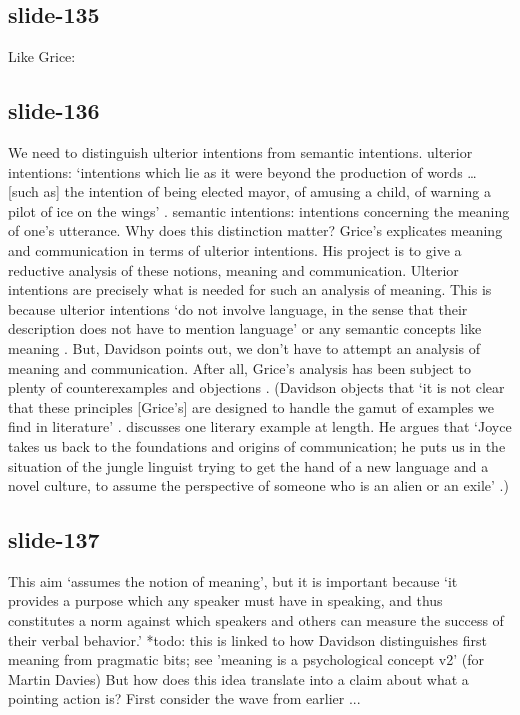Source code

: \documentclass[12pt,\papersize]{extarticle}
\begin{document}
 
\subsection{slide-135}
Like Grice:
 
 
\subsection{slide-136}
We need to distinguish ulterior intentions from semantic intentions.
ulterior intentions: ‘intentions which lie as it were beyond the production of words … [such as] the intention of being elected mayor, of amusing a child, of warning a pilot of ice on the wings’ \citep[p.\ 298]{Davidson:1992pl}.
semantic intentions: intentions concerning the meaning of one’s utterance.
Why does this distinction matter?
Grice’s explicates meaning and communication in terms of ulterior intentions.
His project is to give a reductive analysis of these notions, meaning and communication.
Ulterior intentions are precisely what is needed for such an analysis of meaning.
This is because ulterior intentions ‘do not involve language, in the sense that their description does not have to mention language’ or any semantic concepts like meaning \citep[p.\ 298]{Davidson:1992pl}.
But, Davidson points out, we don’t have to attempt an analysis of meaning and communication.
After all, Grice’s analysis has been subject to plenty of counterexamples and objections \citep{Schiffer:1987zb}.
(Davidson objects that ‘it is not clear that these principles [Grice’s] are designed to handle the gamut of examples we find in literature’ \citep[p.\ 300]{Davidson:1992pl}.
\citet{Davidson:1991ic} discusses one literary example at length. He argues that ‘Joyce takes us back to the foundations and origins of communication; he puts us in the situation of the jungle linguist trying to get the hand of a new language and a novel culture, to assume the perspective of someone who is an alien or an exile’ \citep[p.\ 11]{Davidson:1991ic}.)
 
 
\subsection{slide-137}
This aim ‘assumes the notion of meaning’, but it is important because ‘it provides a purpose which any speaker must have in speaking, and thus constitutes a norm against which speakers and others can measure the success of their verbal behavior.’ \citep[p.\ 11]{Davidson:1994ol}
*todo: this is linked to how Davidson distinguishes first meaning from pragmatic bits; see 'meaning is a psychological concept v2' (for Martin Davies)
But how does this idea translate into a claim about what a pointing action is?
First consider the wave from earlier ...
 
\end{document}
...
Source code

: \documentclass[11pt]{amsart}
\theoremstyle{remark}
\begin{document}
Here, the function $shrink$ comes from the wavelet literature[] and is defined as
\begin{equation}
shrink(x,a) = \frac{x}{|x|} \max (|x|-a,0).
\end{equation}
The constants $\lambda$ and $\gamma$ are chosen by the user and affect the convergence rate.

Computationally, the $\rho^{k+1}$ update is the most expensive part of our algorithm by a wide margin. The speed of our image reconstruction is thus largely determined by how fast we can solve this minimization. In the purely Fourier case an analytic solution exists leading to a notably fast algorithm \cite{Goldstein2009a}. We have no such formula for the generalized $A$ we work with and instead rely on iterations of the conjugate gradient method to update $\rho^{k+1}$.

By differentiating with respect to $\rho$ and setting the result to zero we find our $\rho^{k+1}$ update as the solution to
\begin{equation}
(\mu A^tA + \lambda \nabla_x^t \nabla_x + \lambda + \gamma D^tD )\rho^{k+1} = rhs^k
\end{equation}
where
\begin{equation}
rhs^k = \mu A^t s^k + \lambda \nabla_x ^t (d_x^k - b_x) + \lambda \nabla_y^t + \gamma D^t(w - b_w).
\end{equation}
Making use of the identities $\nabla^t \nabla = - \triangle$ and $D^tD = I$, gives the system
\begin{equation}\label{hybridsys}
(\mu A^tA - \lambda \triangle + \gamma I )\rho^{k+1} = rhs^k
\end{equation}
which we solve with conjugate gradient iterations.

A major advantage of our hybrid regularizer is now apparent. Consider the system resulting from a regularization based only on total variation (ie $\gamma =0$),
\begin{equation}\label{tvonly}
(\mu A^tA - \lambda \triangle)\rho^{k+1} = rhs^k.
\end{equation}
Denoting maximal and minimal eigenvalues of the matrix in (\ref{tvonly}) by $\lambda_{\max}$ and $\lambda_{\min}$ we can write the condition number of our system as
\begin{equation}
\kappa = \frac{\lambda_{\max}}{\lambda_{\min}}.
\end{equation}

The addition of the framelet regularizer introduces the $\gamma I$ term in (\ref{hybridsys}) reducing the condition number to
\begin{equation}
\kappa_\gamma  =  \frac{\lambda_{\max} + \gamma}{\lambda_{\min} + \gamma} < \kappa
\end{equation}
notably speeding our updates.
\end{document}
* * *
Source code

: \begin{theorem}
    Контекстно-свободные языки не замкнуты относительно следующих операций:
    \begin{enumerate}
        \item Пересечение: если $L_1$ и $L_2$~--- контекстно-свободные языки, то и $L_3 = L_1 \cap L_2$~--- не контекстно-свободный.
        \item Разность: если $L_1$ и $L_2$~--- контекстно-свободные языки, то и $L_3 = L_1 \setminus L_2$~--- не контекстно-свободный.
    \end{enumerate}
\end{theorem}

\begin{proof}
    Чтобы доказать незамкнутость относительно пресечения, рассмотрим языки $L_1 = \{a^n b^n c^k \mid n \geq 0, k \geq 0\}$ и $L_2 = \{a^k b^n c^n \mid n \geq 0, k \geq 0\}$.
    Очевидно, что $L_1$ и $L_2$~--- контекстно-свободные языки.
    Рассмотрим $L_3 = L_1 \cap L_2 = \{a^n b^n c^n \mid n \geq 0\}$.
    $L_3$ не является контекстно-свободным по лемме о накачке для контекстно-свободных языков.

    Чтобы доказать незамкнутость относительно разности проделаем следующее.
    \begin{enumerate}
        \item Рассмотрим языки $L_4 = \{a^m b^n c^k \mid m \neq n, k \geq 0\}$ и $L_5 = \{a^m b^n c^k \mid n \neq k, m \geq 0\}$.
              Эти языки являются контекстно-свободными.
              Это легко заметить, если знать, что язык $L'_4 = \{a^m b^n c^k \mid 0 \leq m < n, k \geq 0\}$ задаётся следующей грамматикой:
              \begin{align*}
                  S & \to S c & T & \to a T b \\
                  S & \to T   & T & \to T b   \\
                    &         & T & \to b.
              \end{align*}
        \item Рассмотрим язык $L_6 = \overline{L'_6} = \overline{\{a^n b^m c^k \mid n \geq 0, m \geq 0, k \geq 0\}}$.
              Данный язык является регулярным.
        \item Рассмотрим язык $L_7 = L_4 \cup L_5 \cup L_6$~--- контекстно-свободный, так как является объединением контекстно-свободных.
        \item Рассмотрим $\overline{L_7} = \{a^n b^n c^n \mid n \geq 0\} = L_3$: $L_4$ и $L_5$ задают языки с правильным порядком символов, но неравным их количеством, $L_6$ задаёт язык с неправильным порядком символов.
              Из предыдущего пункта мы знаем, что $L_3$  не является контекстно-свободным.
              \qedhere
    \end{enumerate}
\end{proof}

[Task prompt]:
Only lines with the word "hybridsys" are wanted. Find and copy them from the records above.

[Solution for this exercise]:
\begin{equation}\label{hybridsys}
The addition of the framelet regularizer introduces the $\gamma I$ term in (\ref{hybridsys}) reducing the condition number to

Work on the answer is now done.